*HOW TO COMPLETE THIS TASK:* Of the lines below, write out exactly those from the line with "## Large Language Model Literature Review" through the line with "###Generative Art", both included, and skip the rest.

*Data excerpts:*
____________________

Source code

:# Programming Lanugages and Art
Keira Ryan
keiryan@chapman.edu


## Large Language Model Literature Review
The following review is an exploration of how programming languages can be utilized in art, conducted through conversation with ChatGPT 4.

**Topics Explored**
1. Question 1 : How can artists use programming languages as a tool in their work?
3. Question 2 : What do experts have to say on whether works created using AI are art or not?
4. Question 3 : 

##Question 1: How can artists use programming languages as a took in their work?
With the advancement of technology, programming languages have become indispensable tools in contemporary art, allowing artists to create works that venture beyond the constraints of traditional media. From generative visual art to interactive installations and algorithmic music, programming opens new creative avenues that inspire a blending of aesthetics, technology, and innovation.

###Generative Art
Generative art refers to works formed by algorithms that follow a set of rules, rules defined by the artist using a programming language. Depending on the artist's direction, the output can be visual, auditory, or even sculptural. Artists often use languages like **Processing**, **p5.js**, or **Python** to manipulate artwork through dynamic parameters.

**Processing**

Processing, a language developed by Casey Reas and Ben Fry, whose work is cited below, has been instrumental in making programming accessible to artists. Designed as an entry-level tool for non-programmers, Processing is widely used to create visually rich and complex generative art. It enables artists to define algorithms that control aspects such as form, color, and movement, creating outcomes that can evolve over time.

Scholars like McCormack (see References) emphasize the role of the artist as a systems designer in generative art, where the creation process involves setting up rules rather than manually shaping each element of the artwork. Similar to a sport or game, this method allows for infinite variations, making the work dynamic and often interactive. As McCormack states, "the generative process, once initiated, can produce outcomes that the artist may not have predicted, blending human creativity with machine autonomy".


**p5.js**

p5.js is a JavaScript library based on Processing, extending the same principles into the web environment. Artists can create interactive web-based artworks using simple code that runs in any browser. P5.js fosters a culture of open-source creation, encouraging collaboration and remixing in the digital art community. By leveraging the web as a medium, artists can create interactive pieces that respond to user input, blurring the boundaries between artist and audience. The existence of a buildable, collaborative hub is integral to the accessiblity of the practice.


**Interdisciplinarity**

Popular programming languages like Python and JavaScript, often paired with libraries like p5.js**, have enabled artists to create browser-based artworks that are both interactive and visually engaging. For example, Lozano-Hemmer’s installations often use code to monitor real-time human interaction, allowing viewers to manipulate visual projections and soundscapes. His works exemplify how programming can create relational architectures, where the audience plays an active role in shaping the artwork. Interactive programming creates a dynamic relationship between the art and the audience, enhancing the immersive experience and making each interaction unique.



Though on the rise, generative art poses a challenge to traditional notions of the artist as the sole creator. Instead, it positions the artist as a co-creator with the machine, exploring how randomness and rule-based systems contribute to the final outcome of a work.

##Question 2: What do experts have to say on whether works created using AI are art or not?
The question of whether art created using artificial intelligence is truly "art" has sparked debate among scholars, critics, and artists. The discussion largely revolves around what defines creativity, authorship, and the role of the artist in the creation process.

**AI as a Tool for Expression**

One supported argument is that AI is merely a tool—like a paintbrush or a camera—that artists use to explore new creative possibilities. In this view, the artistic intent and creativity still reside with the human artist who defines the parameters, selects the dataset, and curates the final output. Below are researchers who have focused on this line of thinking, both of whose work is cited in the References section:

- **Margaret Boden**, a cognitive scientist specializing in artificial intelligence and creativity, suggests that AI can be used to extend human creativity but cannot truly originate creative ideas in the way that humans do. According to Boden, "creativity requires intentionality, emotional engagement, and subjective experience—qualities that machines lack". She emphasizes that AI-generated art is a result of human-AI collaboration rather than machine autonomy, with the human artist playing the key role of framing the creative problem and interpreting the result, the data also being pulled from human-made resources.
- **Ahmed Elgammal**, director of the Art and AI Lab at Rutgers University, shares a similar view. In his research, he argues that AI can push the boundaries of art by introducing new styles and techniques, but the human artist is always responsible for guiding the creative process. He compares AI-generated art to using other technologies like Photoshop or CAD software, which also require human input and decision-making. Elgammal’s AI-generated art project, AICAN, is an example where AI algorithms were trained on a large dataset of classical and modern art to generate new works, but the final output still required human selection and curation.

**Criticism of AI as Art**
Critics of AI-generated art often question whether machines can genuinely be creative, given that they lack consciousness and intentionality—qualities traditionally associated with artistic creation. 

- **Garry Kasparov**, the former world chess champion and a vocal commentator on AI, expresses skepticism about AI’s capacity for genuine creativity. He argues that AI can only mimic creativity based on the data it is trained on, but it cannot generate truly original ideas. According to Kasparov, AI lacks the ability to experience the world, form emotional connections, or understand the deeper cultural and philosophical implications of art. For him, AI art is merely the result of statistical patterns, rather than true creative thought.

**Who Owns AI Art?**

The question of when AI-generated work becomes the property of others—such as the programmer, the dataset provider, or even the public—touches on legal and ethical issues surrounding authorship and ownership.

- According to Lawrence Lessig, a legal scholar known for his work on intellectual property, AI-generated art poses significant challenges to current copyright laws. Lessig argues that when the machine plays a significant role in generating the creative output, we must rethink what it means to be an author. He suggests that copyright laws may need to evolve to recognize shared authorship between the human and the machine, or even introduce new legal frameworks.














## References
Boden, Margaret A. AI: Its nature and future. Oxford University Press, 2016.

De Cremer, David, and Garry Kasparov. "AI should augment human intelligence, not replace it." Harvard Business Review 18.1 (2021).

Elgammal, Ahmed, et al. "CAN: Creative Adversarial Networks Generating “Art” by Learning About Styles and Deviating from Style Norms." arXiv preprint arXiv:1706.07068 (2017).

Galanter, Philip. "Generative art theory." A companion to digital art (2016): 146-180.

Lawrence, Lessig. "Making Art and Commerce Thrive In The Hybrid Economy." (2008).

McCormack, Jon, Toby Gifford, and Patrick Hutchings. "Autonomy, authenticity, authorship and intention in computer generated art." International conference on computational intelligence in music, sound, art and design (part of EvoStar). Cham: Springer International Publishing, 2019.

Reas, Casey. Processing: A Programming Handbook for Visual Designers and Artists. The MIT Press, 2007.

____________________

*ANSWER BOX:*
## Large Language Model Literature Review
The following review is an exploration of how programming languages can be utilized in art, conducted through conversation with ChatGPT 4.

**Topics Explored**
1. Question 1 : How can artists use programming languages as a tool in their work?
3. Question 2 : What do experts have to say on whether works created using AI are art or not?
4. Question 3 : 

##Question 1: How can artists use programming languages as a took in their work?
With the advancement of technology, programming languages have become indispensable tools in contemporary art, allowing artists to create works that venture beyond the constraints of traditional media. From generative visual art to interactive installations and algorithmic music, programming opens new creative avenues that inspire a blending of aesthetics, technology, and innovation.

###Generative Art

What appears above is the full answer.